I had an odd dream last night about an ex-girlfriend from college. We were adults now, and I was pining for her in some heartbroken way and hoping to get her back. This was very strange. She was a Kansas City Royals fan in this dream and was wearing a Royals jersey, though she was from upstate New York. In the dream, the conversation about her Royals fandom become one with a Kevin Elster origin story. Elster was a shortstop for the Mets who never played for the Royals. She said something about what an amazing guy he was, and Elster had a reputation of being anything but. I said something to the effect, and we had a dream fight over Kevin Elster.


This past Sunday 2289 days, or 327 weeks, without a drink. Kimball asked me about it yesterday and that was a good reminder to consistently update the information.


On Sunday I ran the Monument three times, walked there miles, did 300 push-ups. Did 100 push-ups and ran 5000 stairs on Monday back at Government Center. Went to Copp's Hill Burial Ground and strolled about in the autumn sunshine.

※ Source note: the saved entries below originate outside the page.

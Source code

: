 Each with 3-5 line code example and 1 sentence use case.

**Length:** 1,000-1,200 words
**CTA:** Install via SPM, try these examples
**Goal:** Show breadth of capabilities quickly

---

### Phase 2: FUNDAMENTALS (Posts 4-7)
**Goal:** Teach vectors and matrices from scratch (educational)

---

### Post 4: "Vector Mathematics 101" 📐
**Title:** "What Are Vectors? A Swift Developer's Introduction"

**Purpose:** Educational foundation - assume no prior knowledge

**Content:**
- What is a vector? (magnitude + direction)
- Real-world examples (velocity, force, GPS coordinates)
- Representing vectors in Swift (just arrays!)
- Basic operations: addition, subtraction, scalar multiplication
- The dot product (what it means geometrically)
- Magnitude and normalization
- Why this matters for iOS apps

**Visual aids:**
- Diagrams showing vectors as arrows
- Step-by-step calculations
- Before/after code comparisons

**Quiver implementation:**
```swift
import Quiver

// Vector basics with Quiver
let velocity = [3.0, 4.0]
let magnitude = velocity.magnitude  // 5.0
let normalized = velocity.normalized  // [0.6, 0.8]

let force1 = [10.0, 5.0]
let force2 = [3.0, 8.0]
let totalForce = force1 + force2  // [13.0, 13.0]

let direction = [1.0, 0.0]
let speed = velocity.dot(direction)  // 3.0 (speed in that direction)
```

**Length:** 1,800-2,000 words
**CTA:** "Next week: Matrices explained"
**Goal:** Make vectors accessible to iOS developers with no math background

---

Also did push-ups there. I do push-ups at most places I go to now.


I watched the 1988 remake of The Blob, which was mostly slated when it came out, but it's pretty good. By which I mean, if you went to see it at the movies back then, it would have registered as satisfactory entertainment and you hadn't wasted your time going.


The stories one awakes to in the news. It makes you wonder if humans have always been this awful. I know we are far stupider than we have ever been. We are far lazier than we have ever been. We are far more mentally ill than we have ever been. Most people are now deeply mentally ill. It's hard to find a single person who isn't. We are far more insecure than we've ever been. Far more narcissistic. We speak less well than at any time going back to caveman days. Do I have to say cave person? The acts of atrocity I read about, though, and their regularity, makes you wonder if they've always been committed at this rate and regularity, only there wasn't a mean to bring it all to your eyeballs with this rapidity. A man poured boiling water down the throat of an infant. It's like there's a wire in people, and it's a flimsy wire. Mere string. And it's so easy for that wire-string to snap, and the person is then a monster.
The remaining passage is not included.